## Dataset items
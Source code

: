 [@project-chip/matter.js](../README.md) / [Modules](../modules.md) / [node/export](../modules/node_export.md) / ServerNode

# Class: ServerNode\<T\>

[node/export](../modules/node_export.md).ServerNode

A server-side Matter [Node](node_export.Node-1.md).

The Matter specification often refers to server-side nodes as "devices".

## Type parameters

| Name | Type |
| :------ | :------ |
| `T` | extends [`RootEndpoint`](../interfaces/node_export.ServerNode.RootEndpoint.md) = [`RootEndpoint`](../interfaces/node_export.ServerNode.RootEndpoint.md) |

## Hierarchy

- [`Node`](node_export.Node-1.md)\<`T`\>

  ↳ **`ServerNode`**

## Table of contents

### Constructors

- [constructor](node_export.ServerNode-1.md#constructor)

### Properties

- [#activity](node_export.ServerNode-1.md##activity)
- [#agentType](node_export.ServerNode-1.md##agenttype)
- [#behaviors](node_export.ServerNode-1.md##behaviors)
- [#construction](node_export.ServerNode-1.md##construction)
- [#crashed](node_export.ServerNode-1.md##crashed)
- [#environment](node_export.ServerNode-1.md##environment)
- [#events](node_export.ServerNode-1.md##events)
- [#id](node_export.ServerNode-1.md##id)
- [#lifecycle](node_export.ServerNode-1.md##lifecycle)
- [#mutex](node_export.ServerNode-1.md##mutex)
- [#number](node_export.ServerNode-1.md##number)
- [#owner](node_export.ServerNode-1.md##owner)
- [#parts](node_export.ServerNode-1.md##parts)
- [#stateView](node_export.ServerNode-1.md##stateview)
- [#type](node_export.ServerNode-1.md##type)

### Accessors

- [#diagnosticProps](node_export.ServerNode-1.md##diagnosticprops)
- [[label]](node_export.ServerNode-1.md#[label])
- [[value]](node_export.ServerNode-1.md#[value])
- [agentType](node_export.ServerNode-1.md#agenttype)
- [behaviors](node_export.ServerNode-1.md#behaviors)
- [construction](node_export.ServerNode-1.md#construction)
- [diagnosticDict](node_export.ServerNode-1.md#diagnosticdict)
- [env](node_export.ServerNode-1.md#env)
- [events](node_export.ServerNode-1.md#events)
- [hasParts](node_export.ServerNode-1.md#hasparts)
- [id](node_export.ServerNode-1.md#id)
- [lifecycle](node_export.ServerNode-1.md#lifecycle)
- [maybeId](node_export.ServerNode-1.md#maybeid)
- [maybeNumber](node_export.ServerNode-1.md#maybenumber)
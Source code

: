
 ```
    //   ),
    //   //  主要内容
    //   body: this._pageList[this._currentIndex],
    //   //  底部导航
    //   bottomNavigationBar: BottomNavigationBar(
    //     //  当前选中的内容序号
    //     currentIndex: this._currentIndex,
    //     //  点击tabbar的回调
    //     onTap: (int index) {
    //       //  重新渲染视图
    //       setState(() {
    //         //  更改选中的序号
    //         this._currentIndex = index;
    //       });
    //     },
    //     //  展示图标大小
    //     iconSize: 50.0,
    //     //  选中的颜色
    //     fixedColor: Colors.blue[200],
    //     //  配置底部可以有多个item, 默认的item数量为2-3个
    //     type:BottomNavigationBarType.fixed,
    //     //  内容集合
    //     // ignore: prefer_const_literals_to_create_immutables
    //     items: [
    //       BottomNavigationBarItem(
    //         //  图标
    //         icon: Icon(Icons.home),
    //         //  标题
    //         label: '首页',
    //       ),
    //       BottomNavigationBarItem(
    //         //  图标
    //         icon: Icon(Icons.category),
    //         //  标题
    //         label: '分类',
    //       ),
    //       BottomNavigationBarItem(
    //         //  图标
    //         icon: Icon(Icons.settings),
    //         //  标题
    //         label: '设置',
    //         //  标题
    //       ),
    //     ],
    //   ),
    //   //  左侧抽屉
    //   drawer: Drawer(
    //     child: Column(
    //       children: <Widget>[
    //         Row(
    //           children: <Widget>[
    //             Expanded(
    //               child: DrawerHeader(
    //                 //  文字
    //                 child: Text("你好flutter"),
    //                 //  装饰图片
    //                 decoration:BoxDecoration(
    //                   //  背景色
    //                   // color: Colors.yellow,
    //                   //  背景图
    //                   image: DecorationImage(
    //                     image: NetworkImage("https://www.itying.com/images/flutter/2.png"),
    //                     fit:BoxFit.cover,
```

## Work task
Lines containing the word "image" must be found in the data above and copied.

## Answer section
    //                   image: DecorationImage(
    //                     image: NetworkImage("https://www.itying.com/images/flutter/2.png"),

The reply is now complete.